Apparently, his outright gawking at her was weird enough that she had to knock him in the shoulder. Cassidy just gives an amused look, an eyebrow quirking up. Ah, that was his girl… 

“Don’t just stare and say nothing, it’s creepy!” 

“Have we met somewhere before?” Jesse asks without thinking. 

Tulip rolls her eyes. “Of course you’d remember. I do too. Vaguely. We went to school together. For a little bit. Does the last name O’Hare ring a bell?” 

Realization flickers across his face. “I remember now. You transferred out one summer. Moved away from Annville.” 

“That she did,” Cassidy interrupts, giving a burp. “Ended up at the same shite orphanage that I did. My parents had to go an’ die on me when I was ten. For whatever reason, Tulip here didn’t much mind an eejit like me with a funny accent who was always getting into scraps. One time she actually punched this bully of mine—an arsehole, truly, and built like a bull—and it was love at first sight.” 

Tulip waved a hand dismissively, the smoke from the cigarette swirling around her. “Yeah, and I broke my hand from that. Cass helped me get around during that time—talked my ear off. But it was nice, I guess.” 

“Just nice!?”

Jesse, buzzed and not entirely able to follow the rapid-fire bickering that devolved around him, gave a nod, slouching back into the pew. “You two are something, that’s for sure…” 

…

Life with his two new free-loaders was definitely something, as Jesse had anticipated. 

Sure, Cass had tried numerous times to “fix” the air-conditioning, but it was actually Tulip who got the damn thing to work again. It was also Tulip who helped Emily run errands for the church. Still, Cassidy, for all his faults and lack of motivation, did help tidy up. He was surprisingly good at cleaning, especially for someone who sometimes dressed like he didn’t even know what a shower was. 

When questioned, he just shrugged. “I don’t know, Padre. I just always took up the chores back at the orphanage. Gave me something to do.” The fact that he didn’t even have to ask Jesse where any of the cleaning supplies was, or somehow had preternatural knowledge of all the places in the church that got dirty the fastest, was not addressed. Hell, he even knew where all the cobwebs were—something that Jesse hadn’t learned until the tenth or so time when his daddy made him clean the church. 

All weirdness aside, there was a novel sense of domesticity now that he wasn’t living alone and while there were times where they fought, where they went and did their own thing, where their three equally stubborn personalities clashed, at the end of the day, Jesse had come back home to Annville and found a family. 

Which is why the next part was going to hurt. 

“I’ve got something to tell you.” Jesse starts, taking a few steps back from the pair.
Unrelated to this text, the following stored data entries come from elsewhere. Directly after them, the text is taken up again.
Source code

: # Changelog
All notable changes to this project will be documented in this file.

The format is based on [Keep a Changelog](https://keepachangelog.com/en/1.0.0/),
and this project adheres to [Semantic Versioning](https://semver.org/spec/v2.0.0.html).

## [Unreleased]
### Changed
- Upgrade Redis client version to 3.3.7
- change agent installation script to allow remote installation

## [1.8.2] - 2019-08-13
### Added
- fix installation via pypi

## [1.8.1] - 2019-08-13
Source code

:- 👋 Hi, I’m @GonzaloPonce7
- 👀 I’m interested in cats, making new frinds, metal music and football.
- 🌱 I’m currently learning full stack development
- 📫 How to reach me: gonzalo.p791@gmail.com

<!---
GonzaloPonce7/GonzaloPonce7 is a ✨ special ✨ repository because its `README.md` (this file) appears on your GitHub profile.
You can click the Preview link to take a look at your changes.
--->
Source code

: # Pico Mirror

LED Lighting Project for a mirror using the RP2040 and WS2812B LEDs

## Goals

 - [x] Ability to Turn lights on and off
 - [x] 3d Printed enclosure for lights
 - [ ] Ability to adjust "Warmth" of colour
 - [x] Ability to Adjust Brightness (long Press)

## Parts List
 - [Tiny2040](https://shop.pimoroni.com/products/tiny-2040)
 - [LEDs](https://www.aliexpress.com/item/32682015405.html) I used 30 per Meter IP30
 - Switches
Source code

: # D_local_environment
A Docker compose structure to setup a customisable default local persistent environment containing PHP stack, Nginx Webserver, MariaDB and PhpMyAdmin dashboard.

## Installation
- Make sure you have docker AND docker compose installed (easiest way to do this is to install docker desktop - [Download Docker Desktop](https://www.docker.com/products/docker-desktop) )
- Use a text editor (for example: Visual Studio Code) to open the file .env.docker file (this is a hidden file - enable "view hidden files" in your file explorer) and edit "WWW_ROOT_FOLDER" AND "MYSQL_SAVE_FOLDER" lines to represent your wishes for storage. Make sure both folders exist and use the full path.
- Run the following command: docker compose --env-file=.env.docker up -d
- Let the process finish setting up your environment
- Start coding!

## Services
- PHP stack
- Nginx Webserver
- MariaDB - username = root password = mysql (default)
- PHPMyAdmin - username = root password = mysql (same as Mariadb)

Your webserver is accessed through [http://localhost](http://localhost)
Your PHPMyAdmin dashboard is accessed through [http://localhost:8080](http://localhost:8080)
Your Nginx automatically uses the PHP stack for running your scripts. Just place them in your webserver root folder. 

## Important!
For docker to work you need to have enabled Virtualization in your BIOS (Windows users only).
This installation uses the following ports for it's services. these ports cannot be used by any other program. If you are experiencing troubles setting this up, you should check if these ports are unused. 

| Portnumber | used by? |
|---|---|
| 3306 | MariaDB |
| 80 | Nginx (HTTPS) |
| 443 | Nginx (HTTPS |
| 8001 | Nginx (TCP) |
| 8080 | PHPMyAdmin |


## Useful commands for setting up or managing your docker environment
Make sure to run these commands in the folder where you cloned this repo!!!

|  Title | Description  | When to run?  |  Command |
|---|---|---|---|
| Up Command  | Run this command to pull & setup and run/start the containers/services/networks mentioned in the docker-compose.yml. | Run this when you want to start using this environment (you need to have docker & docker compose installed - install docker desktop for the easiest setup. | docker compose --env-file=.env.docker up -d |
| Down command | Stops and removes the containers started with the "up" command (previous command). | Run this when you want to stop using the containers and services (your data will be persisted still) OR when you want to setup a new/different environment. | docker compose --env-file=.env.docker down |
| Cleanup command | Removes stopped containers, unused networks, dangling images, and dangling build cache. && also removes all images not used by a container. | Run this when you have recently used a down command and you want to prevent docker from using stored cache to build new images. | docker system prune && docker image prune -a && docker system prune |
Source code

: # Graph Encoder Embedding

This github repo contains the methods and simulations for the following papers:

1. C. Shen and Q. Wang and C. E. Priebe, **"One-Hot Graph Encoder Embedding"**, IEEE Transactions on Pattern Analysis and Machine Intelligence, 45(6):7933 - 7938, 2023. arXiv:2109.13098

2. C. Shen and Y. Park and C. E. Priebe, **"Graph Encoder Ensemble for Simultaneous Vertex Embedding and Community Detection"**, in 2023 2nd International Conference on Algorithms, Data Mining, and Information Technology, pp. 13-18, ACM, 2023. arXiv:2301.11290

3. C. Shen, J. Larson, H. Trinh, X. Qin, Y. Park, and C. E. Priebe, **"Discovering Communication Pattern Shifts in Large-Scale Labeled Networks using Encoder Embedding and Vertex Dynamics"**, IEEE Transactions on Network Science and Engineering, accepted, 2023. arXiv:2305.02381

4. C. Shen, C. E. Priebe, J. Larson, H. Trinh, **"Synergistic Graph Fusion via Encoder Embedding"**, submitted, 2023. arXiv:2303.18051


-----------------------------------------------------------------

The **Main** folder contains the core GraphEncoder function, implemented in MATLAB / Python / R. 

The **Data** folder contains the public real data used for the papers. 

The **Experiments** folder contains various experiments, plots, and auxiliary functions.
His collar feels too tight, constricting even, and he stops to unbutton the top few clasps. 

Cass winks in return, leaning back in the same pew that he’d chosen the first night he and Tulip had shacked up with the preacher. “We know, Padre. No worries here; I don’t mind if you’ve got a crush on us. I mean come on, with faces like ours, it’d be damn difficult not to.” 

Tulip elbows him in the stomach a moment later. “You idiot, he’s tryin’ to be serious.” 

“I was being serious too—“ Cass starts, but bites his tongue the second he sees Tulip’s eyes boring into his. 

“Go on, Jesse. What’s up?” 

“I’ve been hiding something from you guys. I don’t know how else to prove it other than showing you, so…” he rolls up his sleeve and sticks his arm directly into the nearest ray of sunlight, letting his skin catch fire. He curses and winces, pulling back and cradling his arm to his chest once the fire dissipates.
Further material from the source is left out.